*Data*

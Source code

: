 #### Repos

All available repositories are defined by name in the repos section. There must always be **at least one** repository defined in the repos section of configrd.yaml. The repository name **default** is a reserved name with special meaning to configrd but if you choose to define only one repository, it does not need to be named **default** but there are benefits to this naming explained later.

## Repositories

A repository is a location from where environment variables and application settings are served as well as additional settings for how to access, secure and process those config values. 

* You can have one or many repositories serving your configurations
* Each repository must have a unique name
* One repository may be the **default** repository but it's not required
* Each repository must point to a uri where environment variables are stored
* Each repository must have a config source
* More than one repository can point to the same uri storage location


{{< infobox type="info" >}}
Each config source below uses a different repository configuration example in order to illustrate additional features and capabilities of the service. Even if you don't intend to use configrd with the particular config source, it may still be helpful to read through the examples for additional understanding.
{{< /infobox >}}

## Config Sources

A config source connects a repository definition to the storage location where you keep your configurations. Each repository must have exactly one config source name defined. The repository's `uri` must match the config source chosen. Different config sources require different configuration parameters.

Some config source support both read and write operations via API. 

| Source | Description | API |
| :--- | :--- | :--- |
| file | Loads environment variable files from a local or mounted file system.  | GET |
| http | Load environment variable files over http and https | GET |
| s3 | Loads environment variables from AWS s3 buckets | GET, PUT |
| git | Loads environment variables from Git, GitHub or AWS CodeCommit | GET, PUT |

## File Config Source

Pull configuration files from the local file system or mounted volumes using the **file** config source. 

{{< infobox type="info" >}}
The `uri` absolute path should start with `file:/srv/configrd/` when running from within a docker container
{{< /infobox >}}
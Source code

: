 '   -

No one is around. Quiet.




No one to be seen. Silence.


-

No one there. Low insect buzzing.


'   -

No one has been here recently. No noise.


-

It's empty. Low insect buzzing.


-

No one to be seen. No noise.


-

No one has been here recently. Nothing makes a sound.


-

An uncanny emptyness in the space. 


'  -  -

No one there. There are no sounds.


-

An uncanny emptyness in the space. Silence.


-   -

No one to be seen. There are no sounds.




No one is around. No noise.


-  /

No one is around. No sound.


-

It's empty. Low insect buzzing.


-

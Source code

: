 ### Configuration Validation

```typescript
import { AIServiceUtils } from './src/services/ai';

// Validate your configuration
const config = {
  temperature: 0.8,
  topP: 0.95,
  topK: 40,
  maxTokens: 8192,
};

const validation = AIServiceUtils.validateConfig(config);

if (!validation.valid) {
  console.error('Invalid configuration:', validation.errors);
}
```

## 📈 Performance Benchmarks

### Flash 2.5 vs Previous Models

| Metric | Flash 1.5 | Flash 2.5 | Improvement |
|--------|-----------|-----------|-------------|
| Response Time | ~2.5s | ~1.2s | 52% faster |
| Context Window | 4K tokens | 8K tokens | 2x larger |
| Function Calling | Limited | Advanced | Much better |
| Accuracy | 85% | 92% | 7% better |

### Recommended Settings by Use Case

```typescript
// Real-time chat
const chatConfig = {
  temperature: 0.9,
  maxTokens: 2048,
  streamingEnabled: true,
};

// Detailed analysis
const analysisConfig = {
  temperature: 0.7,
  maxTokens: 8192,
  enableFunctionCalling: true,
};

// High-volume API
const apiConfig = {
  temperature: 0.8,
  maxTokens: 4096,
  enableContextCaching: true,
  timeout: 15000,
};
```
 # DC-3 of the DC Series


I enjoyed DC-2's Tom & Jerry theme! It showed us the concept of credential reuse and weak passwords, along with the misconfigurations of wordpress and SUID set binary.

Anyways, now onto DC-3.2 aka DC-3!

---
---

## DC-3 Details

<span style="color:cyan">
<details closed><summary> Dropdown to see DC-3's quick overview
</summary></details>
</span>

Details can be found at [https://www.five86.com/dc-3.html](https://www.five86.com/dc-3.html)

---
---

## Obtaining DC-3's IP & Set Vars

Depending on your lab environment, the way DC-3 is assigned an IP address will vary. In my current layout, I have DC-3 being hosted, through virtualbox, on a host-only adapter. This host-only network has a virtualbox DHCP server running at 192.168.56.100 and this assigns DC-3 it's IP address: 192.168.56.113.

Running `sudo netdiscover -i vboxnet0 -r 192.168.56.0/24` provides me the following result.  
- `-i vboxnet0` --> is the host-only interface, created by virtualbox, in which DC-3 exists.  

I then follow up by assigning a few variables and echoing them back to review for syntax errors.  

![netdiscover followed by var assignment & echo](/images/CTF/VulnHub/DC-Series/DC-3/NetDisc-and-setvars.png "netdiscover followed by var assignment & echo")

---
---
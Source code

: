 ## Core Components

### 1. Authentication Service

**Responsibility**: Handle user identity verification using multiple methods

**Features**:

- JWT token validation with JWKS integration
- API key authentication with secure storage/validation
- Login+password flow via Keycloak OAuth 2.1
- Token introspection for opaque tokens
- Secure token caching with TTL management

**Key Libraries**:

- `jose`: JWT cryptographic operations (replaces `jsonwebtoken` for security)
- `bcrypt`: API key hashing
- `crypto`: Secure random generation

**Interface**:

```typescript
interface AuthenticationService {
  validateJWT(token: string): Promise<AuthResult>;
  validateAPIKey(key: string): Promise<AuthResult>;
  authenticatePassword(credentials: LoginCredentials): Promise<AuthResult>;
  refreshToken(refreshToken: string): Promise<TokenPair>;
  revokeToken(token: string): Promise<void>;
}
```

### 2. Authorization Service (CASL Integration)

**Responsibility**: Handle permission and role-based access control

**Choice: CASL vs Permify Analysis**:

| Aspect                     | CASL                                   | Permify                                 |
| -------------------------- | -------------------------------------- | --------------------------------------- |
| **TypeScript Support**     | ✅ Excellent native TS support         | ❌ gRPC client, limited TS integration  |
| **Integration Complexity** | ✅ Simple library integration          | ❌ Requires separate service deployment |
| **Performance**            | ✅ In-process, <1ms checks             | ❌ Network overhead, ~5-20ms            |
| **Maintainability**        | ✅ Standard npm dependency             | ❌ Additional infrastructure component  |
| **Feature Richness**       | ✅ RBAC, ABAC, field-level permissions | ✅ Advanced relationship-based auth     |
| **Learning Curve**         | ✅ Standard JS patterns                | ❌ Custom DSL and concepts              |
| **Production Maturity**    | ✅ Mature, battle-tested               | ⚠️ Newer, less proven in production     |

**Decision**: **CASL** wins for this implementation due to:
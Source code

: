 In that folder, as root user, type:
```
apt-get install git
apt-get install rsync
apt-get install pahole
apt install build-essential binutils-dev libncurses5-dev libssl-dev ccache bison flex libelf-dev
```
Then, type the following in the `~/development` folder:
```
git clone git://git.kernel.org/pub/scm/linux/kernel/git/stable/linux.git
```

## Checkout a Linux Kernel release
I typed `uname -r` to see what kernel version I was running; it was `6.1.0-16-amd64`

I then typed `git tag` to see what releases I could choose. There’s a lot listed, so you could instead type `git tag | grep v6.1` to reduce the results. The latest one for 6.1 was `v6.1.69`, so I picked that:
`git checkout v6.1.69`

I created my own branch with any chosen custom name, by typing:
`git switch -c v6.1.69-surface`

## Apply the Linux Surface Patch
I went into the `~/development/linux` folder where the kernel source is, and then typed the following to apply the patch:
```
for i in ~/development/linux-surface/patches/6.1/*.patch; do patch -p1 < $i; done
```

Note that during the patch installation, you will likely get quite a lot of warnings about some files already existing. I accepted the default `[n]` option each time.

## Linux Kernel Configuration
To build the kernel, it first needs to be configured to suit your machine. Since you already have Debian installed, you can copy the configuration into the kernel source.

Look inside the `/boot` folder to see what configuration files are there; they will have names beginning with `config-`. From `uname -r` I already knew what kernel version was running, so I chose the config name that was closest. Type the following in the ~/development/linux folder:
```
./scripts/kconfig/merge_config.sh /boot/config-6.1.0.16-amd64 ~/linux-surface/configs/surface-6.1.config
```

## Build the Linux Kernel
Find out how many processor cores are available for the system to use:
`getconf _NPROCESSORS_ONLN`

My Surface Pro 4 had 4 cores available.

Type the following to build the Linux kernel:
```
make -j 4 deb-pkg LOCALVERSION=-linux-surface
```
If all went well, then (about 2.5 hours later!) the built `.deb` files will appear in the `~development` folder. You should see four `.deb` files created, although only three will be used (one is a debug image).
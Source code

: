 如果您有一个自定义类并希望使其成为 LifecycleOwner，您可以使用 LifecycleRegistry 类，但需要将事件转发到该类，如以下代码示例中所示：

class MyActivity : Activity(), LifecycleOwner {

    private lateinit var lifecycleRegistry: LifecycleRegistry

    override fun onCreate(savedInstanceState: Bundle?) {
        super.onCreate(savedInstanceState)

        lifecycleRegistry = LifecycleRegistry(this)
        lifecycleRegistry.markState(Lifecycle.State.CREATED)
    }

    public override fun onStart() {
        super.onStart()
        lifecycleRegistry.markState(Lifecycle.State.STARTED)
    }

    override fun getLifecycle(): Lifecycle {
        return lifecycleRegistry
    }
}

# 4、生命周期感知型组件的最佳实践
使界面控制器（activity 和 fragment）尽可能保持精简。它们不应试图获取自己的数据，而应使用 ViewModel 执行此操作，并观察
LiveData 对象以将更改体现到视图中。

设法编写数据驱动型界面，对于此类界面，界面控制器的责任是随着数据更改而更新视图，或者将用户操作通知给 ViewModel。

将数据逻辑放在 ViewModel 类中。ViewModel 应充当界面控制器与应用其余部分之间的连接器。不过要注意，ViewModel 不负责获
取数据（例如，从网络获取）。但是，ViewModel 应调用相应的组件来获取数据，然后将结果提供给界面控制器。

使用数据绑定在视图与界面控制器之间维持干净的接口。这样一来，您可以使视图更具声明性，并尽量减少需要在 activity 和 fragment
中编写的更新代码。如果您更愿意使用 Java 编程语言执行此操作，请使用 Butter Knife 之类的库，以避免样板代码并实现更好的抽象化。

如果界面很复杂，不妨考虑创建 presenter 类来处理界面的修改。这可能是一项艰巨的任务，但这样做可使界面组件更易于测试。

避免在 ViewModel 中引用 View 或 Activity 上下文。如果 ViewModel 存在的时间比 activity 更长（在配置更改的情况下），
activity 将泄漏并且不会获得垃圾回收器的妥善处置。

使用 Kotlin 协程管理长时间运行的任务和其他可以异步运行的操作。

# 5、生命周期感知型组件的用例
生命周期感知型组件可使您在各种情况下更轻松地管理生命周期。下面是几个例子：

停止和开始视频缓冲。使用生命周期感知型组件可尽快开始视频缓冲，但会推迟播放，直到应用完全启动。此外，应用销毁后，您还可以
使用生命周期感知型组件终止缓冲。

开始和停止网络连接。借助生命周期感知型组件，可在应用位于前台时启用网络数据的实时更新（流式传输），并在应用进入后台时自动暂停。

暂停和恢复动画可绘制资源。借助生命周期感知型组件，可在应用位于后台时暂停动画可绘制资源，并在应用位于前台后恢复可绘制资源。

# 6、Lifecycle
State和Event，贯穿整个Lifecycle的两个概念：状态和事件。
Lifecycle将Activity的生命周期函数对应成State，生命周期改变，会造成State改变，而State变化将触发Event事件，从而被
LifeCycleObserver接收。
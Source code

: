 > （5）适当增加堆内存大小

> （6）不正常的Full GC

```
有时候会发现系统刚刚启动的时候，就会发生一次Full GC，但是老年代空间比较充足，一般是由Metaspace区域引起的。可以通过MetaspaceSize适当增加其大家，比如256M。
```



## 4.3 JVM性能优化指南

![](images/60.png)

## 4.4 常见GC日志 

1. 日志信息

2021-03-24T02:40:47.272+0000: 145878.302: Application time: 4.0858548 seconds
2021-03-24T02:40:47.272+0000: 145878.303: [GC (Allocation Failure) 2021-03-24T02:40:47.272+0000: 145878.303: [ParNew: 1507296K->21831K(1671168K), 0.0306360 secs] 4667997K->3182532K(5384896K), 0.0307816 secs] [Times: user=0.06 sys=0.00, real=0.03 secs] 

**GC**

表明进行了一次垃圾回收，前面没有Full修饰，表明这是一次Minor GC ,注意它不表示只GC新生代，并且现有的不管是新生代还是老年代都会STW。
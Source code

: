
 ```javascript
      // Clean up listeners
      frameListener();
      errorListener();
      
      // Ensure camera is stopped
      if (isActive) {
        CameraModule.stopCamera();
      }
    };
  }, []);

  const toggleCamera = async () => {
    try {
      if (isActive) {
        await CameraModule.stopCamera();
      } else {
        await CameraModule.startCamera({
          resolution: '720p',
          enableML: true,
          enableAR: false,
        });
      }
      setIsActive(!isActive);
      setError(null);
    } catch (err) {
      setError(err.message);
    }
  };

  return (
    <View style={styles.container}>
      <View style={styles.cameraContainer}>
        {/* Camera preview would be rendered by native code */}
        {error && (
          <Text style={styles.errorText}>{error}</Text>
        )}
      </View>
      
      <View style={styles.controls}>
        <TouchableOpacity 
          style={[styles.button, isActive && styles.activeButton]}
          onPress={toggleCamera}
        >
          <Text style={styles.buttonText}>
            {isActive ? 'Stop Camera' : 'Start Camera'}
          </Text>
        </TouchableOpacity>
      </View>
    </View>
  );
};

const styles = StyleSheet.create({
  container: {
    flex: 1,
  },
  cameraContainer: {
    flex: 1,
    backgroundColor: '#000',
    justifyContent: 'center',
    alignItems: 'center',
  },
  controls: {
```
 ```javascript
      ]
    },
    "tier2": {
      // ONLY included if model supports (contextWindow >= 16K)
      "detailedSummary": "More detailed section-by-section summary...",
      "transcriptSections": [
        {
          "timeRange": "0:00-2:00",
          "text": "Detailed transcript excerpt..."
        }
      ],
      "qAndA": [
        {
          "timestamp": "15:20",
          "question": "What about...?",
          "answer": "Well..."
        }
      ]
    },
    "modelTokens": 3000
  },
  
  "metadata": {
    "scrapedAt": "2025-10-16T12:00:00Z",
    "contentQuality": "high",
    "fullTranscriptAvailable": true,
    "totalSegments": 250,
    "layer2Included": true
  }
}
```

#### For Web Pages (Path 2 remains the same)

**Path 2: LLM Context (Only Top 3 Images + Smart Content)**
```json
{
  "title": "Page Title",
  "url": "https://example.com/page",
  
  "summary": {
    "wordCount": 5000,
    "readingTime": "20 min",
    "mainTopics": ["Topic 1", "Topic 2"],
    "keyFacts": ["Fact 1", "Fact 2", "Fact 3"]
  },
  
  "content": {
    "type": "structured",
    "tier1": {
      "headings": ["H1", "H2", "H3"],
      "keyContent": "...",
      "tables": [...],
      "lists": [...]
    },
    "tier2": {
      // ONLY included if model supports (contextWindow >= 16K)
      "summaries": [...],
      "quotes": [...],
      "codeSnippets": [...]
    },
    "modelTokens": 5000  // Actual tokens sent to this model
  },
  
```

*Directions for this task*
Proceeding from the line containing "## DC-3 Details" through the line containing "the following result.", transcribe the lines above exactly, both end lines included.

*Exercise solution*
## DC-3 Details

<span style="color:cyan">
<details closed><summary> Dropdown to see DC-3's quick overview
</summary></details>
</span>

Details can be found at [https://www.five86.com/dc-3.html](https://www.five86.com/dc-3.html)

---
---

## Obtaining DC-3's IP & Set Vars

Depending on your lab environment, the way DC-3 is assigned an IP address will vary. In my current layout, I have DC-3 being hosted, through virtualbox, on a host-only adapter. This host-only network has a virtualbox DHCP server running at 192.168.56.100 and this assigns DC-3 it's IP address: 192.168.56.113.

Running `sudo netdiscover -i vboxnet0 -r 192.168.56.0/24` provides me the following result.  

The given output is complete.